Panel:
Innovative Use of Data in Environmental Policy Study
(Natural Resource, Energy, and Environmental Policy)
*Names in bold indicate Presenter
Open data initiatives, information disclosure, and better measurements contribute to informed policymaking and answering important policy questions. Innovative use of data, ultimately, helps enhance government’s accountability and citizens’ well-being. Echoing the theme of the 2019 Fall Research Conference, the four papers in this panel revolve around innovatively using diverse forms of data in studying environmental policy and solving environmental problems. Liang and Zhang’s paper focuses on open data, digital exclusion, and equity in environmental policy implementation.
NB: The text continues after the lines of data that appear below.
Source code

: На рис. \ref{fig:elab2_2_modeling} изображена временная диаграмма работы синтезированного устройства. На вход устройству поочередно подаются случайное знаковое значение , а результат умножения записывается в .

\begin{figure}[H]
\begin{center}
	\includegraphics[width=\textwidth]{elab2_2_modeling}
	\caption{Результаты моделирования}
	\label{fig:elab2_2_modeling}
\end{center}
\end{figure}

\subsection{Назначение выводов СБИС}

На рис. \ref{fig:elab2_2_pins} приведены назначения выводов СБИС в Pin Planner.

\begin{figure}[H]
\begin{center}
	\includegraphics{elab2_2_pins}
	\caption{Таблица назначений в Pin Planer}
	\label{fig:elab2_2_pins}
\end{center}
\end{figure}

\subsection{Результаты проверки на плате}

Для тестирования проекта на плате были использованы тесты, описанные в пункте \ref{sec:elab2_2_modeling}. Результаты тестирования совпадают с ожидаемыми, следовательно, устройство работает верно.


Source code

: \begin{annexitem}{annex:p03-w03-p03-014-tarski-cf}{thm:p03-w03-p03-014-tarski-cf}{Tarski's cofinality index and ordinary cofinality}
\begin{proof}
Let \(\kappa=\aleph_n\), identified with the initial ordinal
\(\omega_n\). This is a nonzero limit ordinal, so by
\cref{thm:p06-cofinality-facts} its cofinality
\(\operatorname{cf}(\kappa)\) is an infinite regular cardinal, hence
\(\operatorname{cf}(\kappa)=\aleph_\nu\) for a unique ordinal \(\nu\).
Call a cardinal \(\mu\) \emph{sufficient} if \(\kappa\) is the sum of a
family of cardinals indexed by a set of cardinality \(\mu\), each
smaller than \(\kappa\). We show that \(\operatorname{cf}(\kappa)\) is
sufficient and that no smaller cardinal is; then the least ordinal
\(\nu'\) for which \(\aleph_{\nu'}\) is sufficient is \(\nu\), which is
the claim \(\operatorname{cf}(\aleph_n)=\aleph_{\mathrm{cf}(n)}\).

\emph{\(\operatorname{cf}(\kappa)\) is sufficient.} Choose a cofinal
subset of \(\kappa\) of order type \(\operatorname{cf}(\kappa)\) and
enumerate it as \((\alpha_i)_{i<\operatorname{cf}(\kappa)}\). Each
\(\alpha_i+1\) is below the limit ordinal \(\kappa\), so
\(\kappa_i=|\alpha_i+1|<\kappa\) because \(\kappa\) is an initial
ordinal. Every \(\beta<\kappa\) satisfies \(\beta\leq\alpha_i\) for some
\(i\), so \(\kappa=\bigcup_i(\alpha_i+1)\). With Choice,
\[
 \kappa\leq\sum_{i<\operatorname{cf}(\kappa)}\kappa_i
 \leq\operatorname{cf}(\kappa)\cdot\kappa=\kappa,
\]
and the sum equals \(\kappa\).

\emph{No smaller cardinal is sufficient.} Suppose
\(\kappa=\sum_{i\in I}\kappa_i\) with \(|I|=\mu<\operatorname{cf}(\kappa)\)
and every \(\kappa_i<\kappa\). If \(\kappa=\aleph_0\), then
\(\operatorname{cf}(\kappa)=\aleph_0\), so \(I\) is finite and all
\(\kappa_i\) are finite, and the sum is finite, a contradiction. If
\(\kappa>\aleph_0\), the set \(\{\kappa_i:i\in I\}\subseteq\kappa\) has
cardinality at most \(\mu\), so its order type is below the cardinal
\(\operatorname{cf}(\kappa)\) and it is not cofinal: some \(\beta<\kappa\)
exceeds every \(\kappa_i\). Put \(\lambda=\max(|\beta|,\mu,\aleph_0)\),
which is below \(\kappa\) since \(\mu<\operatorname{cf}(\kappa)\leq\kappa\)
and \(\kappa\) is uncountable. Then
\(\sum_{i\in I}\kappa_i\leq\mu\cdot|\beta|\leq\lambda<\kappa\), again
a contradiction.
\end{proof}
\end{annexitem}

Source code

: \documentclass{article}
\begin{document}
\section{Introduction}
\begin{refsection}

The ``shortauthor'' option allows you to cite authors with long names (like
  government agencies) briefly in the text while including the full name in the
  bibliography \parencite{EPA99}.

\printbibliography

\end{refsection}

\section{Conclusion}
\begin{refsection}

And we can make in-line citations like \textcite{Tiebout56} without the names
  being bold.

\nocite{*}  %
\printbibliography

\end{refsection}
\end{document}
Using the empirical case of the Clean Air Act, they examine whether the adoption of open data portals linking community’s demographic-socioeconomic and environmental information increases the level of government’s regulatory enforcement outputs for less affluent and minority communities, and whether such an effect is weakened by the digital exclusion confronted by those vulnerable populations. Li’s paper asks whether information disclosure crowds out or crowds in regulatory activities in the environmental area. Specifically, this paper explores whether the coverage expansion in Toxic Release Inventory (TRI) program substitutes or complements state governments’ regulatory activities under the national legislations of air, water, and solid waste pollution control. Connecting environmental quality, cognitive health, and academic performance, Austin’s paper uses satellite-based data to investigate how the reduced diesel emissions resulting from 26,000 school bus engine retrofits or replacements across the nation affect ambient air quality and student test scores. This paper further compares the cost of these engine retrofits to the monetized benefits of the observed academic performance improvements. Olson’s paper uses GIS mapping of noise pollution to investigate the impact of this pollution on education outcomes and if this pollution is disproportionately collocated with minority student populations. Further, this paper explores the policy implications of these findings through the perspective of environmental justice.
This panel is diverse in terms of the authors contributing research insights. It includes two faculty members and multiple doctoral students, all from different institutions. There is also diversity in terms of gender and race/ethnicity.